What country never accounted for was why things happened — I wanted to know why Hank Williams Sr.’s bucket had a hole in it.
Bruce was looking for a political answer to the troubles that ail us in this world. Maybe something from without that mars the goodness within. I would have to say, with deep respect for Bruce and love for his work, that Hank Williams does pinpoint the source of his woes EXACTLY. It comes directly from his heart. His own recidivistic condition and bondage. That explanation never has received a happy hearing. Take a look at some of these Hank Williams lyrics:
You thought she’d care for you and so you acted smart
Go on and break, you crazy heart
You lived on promises I knew would fall apart
Go on and break you crazy heart.
You never would admit you were mistaken
You didn’t even know, the chances you were takin’
I knew you couldn’t win, I told you from the start
Go on and break you crazy heart.
From Our Lord in Mark 7:
“Then are you also without understanding?
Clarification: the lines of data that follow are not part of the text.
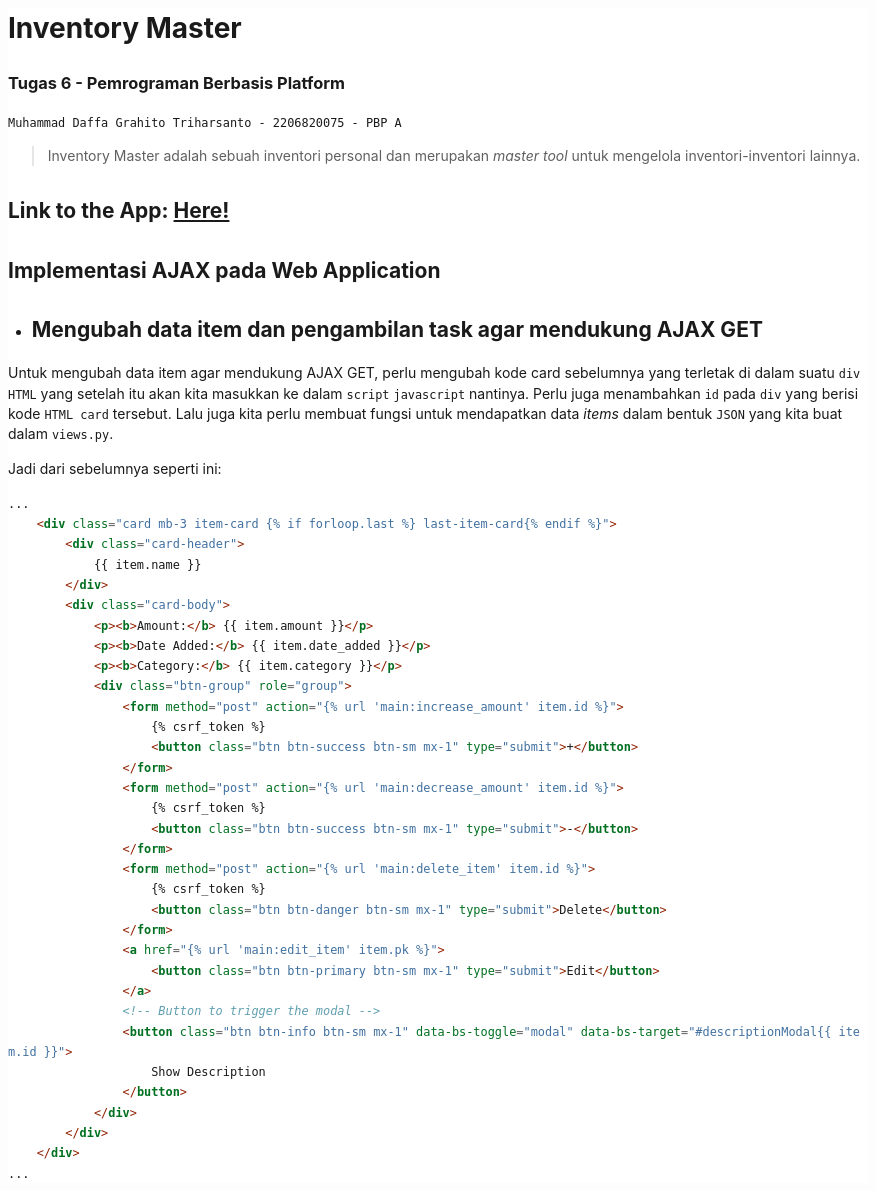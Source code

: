# Inventory Master

### Tugas 6 - Pemrograman Berbasis Platform

`Muhammad Daffa Grahito Triharsanto - 2206820075 - PBP A`

> Inventory Master adalah sebuah inventori personal dan merupakan *master tool* untuk mengelola inventori-inventori lainnya.

## Link to the App: [Here!](http://muhammad-daffa23-tugas.pbp.cs.ui.ac.id)

## Implementasi AJAX pada Web Application
- ## Mengubah data item dan pengambilan task agar mendukung AJAX GET
Untuk mengubah data item agar mendukung AJAX GET, perlu mengubah kode card sebelumnya yang terletak di dalam suatu `div` `HTML` yang setelah itu akan kita masukkan ke dalam `script` `javascript` nantinya. Perlu juga menambahkan `id` pada `div` yang berisi kode `HTML card` tersebut. Lalu juga kita perlu membuat fungsi untuk mendapatkan data *items* dalam bentuk `JSON` yang kita buat dalam `views.py`.

Jadi dari sebelumnya seperti ini:
```html
...
    <div class="card mb-3 item-card {% if forloop.last %} last-item-card{% endif %}">
        <div class="card-header">
            {{ item.name }}
        </div>
        <div class="card-body">
            <p><b>Amount:</b> {{ item.amount }}</p> 
            <p><b>Date Added:</b> {{ item.date_added }}</p>
            <p><b>Category:</b> {{ item.category }}</p>
            <div class="btn-group" role="group">
                <form method="post" action="{% url 'main:increase_amount' item.id %}">
                    {% csrf_token %}
                    <button class="btn btn-success btn-sm mx-1" type="submit">+</button>
                </form>
                <form method="post" action="{% url 'main:decrease_amount' item.id %}">
                    {% csrf_token %}
                    <button class="btn btn-success btn-sm mx-1" type="submit">-</button>
                </form>
                <form method="post" action="{% url 'main:delete_item' item.id %}">
                    {% csrf_token %}
                    <button class="btn btn-danger btn-sm mx-1" type="submit">Delete</button>
                </form>
                <a href="{% url 'main:edit_item' item.pk %}">
                    <button class="btn btn-primary btn-sm mx-1" type="submit">Edit</button>
                </a>
                <!-- Button to trigger the modal -->
                <button class="btn btn-info btn-sm mx-1" data-bs-toggle="modal" data-bs-target="#descriptionModal{{ item.id }}">
                    Show Description
                </button>
            </div>
        </div>
    </div>
...
```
Do you not see that whatever goes into a person from outside cannot defile him, since it enters not his heart but his stomach, and is expelled?” … And he said, “What comes out of a person is what defiles him. For from within, out of the heart of man, come evil thoughts, sexual immorality, theft, murder, adultery, coveting, wickedness, deceit, sensuality, envy, slander, pride, foolishness. All these evil things come from within, and they defile a person.”
Hank Williams was steeped enough in the Christian tradition to have heard and understood this portion of Scripture. And he clearly connected it with his own failures and “the hole in his bucket”. So, with all due respect to The Boss, Hank was clear and he got it right.